Veröffentlicht am 16. Juni 2025 um 09:57

As we will learn, the Torah has never been done away on the cross. It is a common false church doctrine that Jesus would have abandoned the Torah or would have brought it to an end. Rather, he was more the purpose that the Torah has tried to attain. We won't elaborate for now on mistranslations or common false doctrines of Christianity, but we should ask if a Christian should observe the Torah or not.

 

In recent years it has become a kind of trend, that we hear allover terms like 'Torah observant Christian'. People on YouTube try to convince people that the New Testament would encourage or even oblige Christians to keep the entire Torah, or at least as much as is possible for them nowadays, contrary to the common church doctrine that the Torah would have been done away on the cross. Today, more and more Christians find their way back to their Hebrew roots. So it is no wonder that sometimes more Christians come to Kabbalah than Jews. Students often ask, then, do I have to observe the laws of the Old Testament?

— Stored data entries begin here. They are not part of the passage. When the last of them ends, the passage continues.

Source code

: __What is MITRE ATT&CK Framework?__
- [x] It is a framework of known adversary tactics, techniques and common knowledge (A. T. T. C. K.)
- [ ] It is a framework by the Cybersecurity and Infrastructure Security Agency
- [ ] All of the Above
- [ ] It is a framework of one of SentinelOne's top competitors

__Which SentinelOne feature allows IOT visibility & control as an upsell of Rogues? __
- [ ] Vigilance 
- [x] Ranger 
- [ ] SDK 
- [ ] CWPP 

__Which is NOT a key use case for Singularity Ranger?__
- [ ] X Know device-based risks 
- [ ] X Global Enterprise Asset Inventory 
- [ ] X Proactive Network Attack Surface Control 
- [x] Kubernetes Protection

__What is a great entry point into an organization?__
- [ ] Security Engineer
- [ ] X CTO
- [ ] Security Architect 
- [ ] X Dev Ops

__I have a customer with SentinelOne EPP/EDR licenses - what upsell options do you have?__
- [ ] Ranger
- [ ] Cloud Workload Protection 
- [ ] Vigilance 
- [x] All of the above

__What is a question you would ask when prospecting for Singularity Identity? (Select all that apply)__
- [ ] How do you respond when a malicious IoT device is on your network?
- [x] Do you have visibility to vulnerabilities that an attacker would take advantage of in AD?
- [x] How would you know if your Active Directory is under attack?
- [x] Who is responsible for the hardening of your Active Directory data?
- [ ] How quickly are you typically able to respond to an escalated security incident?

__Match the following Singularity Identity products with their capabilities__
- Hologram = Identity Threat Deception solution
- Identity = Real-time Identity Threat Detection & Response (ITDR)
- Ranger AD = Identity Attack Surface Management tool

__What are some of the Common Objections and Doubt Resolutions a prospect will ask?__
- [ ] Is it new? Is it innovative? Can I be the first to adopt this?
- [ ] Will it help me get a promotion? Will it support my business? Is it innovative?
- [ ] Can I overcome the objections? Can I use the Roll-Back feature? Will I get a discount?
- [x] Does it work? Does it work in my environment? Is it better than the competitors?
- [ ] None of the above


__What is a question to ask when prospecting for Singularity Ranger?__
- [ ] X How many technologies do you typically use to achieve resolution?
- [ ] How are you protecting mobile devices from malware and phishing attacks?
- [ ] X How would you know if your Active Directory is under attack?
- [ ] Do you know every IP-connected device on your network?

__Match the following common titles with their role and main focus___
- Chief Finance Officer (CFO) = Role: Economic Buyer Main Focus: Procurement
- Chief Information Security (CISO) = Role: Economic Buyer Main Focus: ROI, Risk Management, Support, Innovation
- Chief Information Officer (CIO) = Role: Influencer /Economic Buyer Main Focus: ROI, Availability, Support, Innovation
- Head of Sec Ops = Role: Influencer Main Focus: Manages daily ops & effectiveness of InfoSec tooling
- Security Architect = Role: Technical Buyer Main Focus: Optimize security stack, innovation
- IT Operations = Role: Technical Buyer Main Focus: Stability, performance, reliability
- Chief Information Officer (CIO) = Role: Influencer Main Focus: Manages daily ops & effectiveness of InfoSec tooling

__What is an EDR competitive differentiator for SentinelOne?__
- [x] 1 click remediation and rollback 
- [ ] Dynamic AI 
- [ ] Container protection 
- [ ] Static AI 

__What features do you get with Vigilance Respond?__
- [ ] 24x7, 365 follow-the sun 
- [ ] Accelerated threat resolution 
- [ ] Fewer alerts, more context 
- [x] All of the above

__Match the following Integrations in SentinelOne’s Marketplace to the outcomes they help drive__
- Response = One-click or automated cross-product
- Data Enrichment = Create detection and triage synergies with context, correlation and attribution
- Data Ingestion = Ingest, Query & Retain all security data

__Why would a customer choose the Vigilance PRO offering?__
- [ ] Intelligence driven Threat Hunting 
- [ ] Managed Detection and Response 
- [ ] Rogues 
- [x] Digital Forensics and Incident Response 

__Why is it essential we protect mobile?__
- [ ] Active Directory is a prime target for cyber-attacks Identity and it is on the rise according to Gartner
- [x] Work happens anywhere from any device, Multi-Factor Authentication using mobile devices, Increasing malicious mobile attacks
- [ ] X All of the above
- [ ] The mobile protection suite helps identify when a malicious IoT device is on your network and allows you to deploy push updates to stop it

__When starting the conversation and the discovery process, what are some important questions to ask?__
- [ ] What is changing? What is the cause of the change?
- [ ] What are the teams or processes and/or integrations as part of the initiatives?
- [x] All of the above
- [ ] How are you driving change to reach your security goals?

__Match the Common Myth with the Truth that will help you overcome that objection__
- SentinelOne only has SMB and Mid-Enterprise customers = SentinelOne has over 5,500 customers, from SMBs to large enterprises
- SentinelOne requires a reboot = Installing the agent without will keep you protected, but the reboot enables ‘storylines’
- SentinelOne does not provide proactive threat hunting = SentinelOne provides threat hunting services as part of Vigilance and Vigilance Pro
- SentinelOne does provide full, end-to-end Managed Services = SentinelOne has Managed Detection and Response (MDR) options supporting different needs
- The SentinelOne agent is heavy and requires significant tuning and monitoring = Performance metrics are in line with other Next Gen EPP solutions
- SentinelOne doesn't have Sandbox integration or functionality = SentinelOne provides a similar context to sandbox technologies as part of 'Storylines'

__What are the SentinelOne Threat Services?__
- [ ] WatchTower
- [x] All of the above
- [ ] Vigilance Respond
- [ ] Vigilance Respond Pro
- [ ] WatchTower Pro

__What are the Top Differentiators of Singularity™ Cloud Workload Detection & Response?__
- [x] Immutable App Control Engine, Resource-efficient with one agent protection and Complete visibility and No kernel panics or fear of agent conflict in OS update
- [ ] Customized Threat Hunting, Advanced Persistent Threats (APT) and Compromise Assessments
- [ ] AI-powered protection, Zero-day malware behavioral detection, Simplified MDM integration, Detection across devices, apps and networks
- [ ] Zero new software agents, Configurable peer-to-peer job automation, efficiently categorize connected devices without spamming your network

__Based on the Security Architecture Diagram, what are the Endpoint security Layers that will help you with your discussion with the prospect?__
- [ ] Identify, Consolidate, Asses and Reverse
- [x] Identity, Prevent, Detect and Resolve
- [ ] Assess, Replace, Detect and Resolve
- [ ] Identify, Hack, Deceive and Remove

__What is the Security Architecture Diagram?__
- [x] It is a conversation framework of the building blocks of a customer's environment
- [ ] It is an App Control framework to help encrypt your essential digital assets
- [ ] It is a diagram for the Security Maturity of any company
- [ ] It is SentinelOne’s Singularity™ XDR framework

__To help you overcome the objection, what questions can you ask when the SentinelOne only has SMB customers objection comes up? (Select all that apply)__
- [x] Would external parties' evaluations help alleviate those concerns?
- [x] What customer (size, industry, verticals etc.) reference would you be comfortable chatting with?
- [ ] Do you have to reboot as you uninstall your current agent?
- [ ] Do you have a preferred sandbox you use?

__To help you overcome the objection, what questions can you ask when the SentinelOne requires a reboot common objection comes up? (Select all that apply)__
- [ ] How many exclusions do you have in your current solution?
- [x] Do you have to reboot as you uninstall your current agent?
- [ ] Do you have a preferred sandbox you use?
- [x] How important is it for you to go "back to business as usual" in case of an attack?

Do I have to keep kosher? Do I have to celebrate Shabbat and the festivals? Because Jewish Kabbalah, of course, is intimately connected with the observance of Torah and Mitzvot, questions arise like, can I even fulfill this in a non-Jewish household?

 

The apostles were all Torah-obedient Jews, but they decided to give the gentile Christians only the very basic laws, like not stealing, killing, practicing adultery, worshiping idols, etc. Something that sounds very similar to today's Noahide commandments of Judaism. The key message of the New Testament is that a gentile Christian from now on can attain the same spiritual heights as a Jew without the need of conversion and circumcision. Every believer would have a chance to serve in the celestial temple of God as a priest. Like man and woman would become one flesh, Jews and gentiles would become one spiritual body or community in Christ. There's just another responsibility in how to keep up one's own traditions. The apostle James admonished Paul in Acts chapter 21 that he should not teach Jews not to keep the Torah and not to practice circumcision. On the contrary, every Jewish follower of Christ would have to keep up the law of Moses. This contradicts the common church doctrine, but it's what the New Testament states. 

 

The apostle Paul, as an apostle for the gentiles, made it clear that gentiles should not live under the yoke of the law, but on the other hand, he doesn't represent keeping the law as a sin, like the Christian church commonly would do. He gives the gentile followers more of a free choice if they want to keep the Shabbat and festivals or not. We must imagine that it might have been no easy task for him to unite Jews and gentiles together in a community without breaking the Jewish traditions and, on the other hand, not imposing a too heavy burden on the gentiles. We must imagine that it might not be a very attractive motivation for people to be missionized if someone was waiting behind their backs with a knife to circumcise them. The message is, if we could achieve righteousness only through the law, the messiah would have died for nothing. Neither is it a sin to keep up the rituals of the Torah, nor is it an obligation for gentile believers to fulfill them.

 

My personal recommendation is to make that dependent upon circumcision. If one wants to live a Torah-obedient life, he should enter the covenant of circumcision and oblige himself to live according to the 613 Mitzvot. If not, he should follow the advice of the apostle Paul to live the Torah more in an inward way, as he interpreted the words of the Tanakh: "The Torah is inscribed in our hearts" (Romans 2:15).